To ensure the site remains responsive, a caching mechanism has been implemented in the delivery tier that is capable of serving thousands of pages per second. The engine has been designed to integrate seamlessly with the targeting engine.
The documentation for the page cache can be found here.
Certain components are visitor specific to such a degree that they are essentially not cacheable; for example a component that displays the three stores or office locations that are closest to the visitor, based on his current location. These types of components can be configured to be rendered not as part of the whole page, but through a separate, client side, asynchronous Ajax call. Another use case for this feature are those components that render data that is coming from external systems, such as Twitter or other feeds.
This means that the page itself can actually be served from the cache. The feature can also be used when not using targeting or when using a regular reverse proxy cache.
The documentation for asynchronous components can be found here.
To facilitate performance analysis during development, testing or even in production, it is now possible to enable page diagnostics. Using a simple switch in the console, page diagnostics become available that detail for each page how much time each component takes to render, how long queries take, etc.
The documentation for page diagnostics can be found here.
Canonical access to content
The HST now uses the canonical (non virtual) part of the repository to access its content. Instead of using virtual entry points using facetselects to filter for live or preview, we now use different site users for live and preview content and filter based on ACLs. This reduces memory consumption by the repository enormously.

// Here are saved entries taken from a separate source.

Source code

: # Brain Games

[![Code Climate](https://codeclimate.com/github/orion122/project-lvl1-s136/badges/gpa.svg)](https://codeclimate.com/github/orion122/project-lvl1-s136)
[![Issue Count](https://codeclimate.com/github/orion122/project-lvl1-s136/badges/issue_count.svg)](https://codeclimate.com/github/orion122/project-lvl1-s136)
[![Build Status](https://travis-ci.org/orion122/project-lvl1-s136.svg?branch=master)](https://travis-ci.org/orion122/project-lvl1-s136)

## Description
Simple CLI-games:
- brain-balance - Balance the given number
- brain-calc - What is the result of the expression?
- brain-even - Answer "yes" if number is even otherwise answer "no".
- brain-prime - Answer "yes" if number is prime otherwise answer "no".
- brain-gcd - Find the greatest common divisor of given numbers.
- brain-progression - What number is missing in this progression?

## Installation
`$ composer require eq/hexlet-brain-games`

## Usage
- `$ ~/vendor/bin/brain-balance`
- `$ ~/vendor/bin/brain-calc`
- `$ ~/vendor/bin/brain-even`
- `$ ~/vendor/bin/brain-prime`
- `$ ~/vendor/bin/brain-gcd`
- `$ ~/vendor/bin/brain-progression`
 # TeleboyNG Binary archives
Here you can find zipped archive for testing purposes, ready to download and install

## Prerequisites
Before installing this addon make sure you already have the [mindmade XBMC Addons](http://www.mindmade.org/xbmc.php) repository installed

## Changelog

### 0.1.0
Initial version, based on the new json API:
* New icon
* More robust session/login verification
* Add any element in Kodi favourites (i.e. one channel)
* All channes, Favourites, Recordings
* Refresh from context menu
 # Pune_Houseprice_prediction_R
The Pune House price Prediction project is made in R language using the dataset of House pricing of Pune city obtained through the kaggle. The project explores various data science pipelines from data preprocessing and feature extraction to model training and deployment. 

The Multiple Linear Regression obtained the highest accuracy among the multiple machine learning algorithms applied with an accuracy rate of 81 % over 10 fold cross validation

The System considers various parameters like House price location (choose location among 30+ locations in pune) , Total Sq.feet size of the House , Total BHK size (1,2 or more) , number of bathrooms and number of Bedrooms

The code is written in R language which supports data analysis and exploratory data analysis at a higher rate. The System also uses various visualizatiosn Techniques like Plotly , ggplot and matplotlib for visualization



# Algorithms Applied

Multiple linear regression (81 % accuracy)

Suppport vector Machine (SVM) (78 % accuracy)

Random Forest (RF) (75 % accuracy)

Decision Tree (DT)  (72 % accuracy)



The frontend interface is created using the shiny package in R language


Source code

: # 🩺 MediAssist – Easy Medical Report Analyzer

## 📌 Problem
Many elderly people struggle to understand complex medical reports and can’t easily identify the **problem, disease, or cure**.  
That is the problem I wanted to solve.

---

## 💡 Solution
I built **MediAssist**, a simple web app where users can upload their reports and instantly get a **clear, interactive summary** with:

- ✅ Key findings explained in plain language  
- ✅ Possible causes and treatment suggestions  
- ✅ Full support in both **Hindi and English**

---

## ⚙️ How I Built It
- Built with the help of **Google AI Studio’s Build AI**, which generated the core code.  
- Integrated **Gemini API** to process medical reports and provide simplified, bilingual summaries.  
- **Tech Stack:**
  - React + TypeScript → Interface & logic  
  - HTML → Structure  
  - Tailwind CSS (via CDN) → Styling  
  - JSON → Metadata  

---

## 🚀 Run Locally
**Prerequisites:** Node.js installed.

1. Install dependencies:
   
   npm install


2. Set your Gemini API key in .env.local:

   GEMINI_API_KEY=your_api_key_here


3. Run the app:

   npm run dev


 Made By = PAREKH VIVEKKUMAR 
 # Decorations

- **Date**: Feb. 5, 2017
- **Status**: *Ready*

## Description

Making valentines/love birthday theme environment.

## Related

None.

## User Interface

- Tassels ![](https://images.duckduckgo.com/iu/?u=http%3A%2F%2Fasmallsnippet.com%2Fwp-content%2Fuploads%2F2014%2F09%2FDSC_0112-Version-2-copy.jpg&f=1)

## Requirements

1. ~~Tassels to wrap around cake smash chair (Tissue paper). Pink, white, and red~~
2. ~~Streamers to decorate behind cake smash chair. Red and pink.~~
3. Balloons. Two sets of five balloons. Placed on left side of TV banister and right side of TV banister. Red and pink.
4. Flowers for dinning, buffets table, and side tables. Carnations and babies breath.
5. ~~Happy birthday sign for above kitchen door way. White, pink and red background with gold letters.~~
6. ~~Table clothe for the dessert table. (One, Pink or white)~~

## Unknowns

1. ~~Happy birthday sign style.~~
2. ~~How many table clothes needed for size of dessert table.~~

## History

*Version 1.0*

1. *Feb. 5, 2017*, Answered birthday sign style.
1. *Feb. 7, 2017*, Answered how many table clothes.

Developers can now also use plain jcr queries and bind the jcr node results to HippoBeans without being forced to use the HstQuery. Plain jcr queries now return only live or preview hits without needing some extra live|preview constraint as this is now taken care of by ACLs. The HST handles whether the live or preview user is used by the mount that is used. A developer does not need to take care of that.
As part of this work, we have also introduced the authorization query in the repository which results in two more benefits:
- As opposed to plain jackrabbit, hippo repository can instantly return correct total (authorized) number of hits for a (jcr) user. Note that instant authorized hits with correct instant total hit count is now really a key feature of Hippo Repository
- Faceted navigation now returns correct counts based on the exact number of readable hits for current jcr user. In the past, the counts could deviate a bit from the actual number of results due to authorization.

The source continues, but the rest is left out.